A marketplace FAQ, not the property’s page, is the source for cancellation and lease-type terms: residents who don’t renew generally need to give 60 to 90 days’ notice before moving out, or the lease may auto-renew. Leases are individual by default: each resident is responsible for their own bedroom and a share of common areas, so a roommate leaving doesn’t create rent liability for the others.
| Term | What it means | Why it matters |
|---|---|---|
| 11.5-month lease, 12 installments | Rent is billed monthly even though the lease term is shorter than a year | Explains a bill in a month after some residents’ actual move-out |
| 60 to 90 days’ cancellation notice | Notice required before the end of a lease term if not renewing | Missing this window can trigger an automatic renewal |
| Individual lease by default | Each resident leases their own bedroom, not the whole unit jointly | A roommate’s departure doesn’t create liability for the others |
| Tiered pricing | Rates step up as floor plans fill during lease-up | Signing earlier tends to lock in a lower rate than signing later |
What happens if you need to break the lease mid-term? The 60 to 90 day notice applies to non-renewal; specific early-termination terms weren’t found in a public source for this property and should be confirmed directly with the leasing office before signing.
Amenities: What’s Standard, What Isn’t

The rooftop pool, fitness center, arcade, and study spaces are standard across nearly every building on this stretch of Spring Street, including both comparison properties above. None of it is unique to The Mark.
Who The Mark Suits, and Who It Doesn’t
The Mark suits a student who wants the widest floor-plan selection on the block, particularly a larger group looking at a 5-bedroom or 6-bedroom unit that University House and Square on Fifth don’t offer.
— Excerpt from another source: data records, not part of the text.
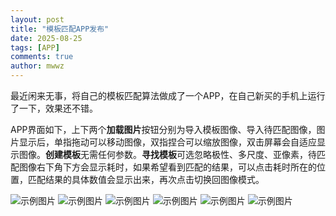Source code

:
 ```yaml
---
layout: post
title: "模板匹配APP发布"
date: 2025-08-25
tags: [APP]
comments: true
author: mwwz
---
```


最近闲来无事，将自己的模板匹配算法做成了一个APP，在自己新买的手机上运行了一下，效果还不错。

APP界面如下，上下两个**加载图片**按钮分别为导入模板图像、导入待匹配图像，图片显示后，单指拖动可以移动图像，双指捏合可以缩放图像，双击屏幕会自适应显示图像。**创建模板**无需任何参数。**寻找模板**可选忽略极性、多尺度、亚像素，待匹配图像右下角下方会显示耗时，如果希望看到匹配的结果，可以点击耗时所在的位置，匹配结果的具体数值会显示出来，再次点击切换回图像模式。

![示例图片](/images/app_0.jpg "模板匹配")
![示例图片](/images/app_1.jpg "模板匹配")
![示例图片](/images/app_2.jpg "模板匹配")
![示例图片](/images/app_3.jpg "模板匹配")
![示例图片](/images/app_4.jpg "模板匹配")
![示例图片](/images/app_5.jpg "模板匹配")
It suits someone comfortable confirming parking, pet, and cancellation costs directly, rather than relying on a review that’s already a year and a half old on some figures.
It suits less well someone chasing the lowest possible entry price: University House’s published range starts lower, even accounting for its separate annual administrative fee. It also suits less well someone who needs a firm, dated answer on distance to campus today. No source here gives that, and the property itself doesn’t publish a walk time at all.